*** Listed entries ***

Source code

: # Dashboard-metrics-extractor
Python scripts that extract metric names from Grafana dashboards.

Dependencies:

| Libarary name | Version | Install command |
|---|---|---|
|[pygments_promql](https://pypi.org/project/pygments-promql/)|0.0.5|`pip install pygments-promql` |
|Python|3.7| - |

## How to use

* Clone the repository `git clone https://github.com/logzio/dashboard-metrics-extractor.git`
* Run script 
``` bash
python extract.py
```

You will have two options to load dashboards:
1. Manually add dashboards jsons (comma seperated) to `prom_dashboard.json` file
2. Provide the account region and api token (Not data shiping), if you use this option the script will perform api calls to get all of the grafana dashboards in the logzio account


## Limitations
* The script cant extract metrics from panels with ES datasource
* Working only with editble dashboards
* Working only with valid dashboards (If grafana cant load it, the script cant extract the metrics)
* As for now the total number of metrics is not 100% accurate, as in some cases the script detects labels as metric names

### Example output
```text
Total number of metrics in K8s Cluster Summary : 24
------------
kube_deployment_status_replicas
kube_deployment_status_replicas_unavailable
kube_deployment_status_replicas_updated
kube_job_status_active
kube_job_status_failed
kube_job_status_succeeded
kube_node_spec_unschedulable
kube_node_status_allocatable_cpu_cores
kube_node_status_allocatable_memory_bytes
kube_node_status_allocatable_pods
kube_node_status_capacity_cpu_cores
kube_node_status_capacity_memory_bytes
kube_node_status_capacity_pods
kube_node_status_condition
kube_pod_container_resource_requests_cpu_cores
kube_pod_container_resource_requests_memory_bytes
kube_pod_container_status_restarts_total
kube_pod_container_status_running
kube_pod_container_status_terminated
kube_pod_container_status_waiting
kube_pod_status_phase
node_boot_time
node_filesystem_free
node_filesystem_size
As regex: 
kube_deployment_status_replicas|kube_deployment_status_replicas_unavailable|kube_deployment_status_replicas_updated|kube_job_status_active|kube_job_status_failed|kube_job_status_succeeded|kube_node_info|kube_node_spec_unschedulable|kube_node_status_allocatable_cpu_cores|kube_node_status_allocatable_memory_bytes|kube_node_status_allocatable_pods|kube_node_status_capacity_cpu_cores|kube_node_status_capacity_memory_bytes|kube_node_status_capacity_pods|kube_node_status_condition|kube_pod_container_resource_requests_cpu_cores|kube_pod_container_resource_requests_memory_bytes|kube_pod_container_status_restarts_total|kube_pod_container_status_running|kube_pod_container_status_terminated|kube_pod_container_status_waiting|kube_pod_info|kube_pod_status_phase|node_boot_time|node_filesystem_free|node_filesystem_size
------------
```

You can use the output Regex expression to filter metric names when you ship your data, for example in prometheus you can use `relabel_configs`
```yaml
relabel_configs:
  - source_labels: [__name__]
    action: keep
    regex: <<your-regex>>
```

***

**Exercise brief:** Above are the records. Copy the lines beginning at the one that has "1. Manually add" and ending with the one that has "extract the metrics)", unchanged.

**Result:**
1. Manually add dashboards jsons (comma seperated) to `prom_dashboard.json` file
2. Provide the account region and api token (Not data shiping), if you use this option the script will perform api calls to get all of the grafana dashboards in the logzio account


## Limitations
* The script cant extract metrics from panels with ES datasource
* Working only with editble dashboards
* Working only with valid dashboards (If grafana cant load it, the script cant extract the metrics)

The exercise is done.